The presence of the Christian monument also led other groups — including a satanic church that wanted to erect a seven-foot-tall statue of Baphomet, a Hindu leader, an animal rights group, and the Church of the Flying Spaghetti Monster — to request their own monuments to accompany the Ten Commandments. Those requests, of course, are also unconstitutional as a result of the supreme court ruling.
Former state Rep. Mike Reynolds (R), who voted to authorize the monument in the first place and who almost assuredly screams his love for the Constitution in almost every other scenario, views the state constitution with disdain, now.
“This is a historical event,” Reynolds said. “Now we know we have to change the Constitution.
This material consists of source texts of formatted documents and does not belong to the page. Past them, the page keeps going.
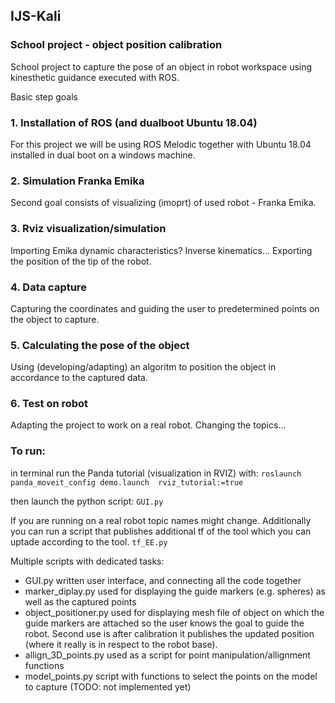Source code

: ## IJS-Kali
### School project - object position calibration

School project to capture the pose of an object in robot workspace using kinesthetic guidance executed with ROS.

Basic step goals

### 1. Installation of ROS (and dualboot Ubuntu 18.04)
For this project we will be using ROS Melodic together with Ubuntu 18.04 installed in dual boot on a windows machine.

### 2. Simulation Franka Emika
Second goal consists of visualizing (imoprt) of used robot - Franka Emika.

### 3. Rviz visualization/simulation
Importing Emika dynamic characteristics? Inverse kinematics... Exporting the position of the tip of the robot.

### 4. Data capture
Capturing the coordinates and guiding the user to predetermined points on the object to capture.

### 5. Calculating the pose of the object
Using (developing/adapting) an algoritm to position the object in accordance to the captured data.

### 6. Test on robot
Adapting the project to work on a real robot. Changing the topics...


### To run:
in terminal run the Panda tutorial (visualization in RVIZ) with:
`roslaunch panda_moveit_config demo.launch  rviz_tutorial:=true`

then launch the python script:
`GUI.py`

If you are running on a real robot topic names might change. Additionally you can run a 
script that publishes additional tf of the tool which you can uptade according to the tool.
`tf_EE.py`


Multiple scripts with dedicated tasks:
- GUI.py written user interface, and connecting all the code together
- marker_diplay.py used for displaying the guide markers (e.g. spheres) as well as the captured points
- object_positioner.py used for displaying mesh file of object on which the guide markers are attached so the user knows the goal to guide the robot. Second use is after calibration it publishes the updated position (where it really is in respect to the robot base).
- allign_3D_points.py used as a script for point manipulation/allignment functions
- model_points.py script with functions to select the points on the model to capture (TODO: not implemented yet)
It would be good to get rid of some of the Supreme Court justices, too.” Several Oklahoma legislators agree, and have promised to send an amendment to public vote that would remove the section of the state constitution that prohibits the use of public money and property for religious purposes, because that’s exactly what Jesus would want, or something.
“I think that today is an excellent day to expose the hypocrisy in our state government, whether it’s the Supreme Court, the attorney general or the governor’s office making bad decisions, it’s time for citizens to start looking for ways to change the process,” Reynolds said.
If conservatives are successful in changing the constitution and the monument returns, Brady Henderson of the American Civil Liberties Union of Oklahoma has promised another lawsuit to ensure that the state can no longer promote one religion above all others.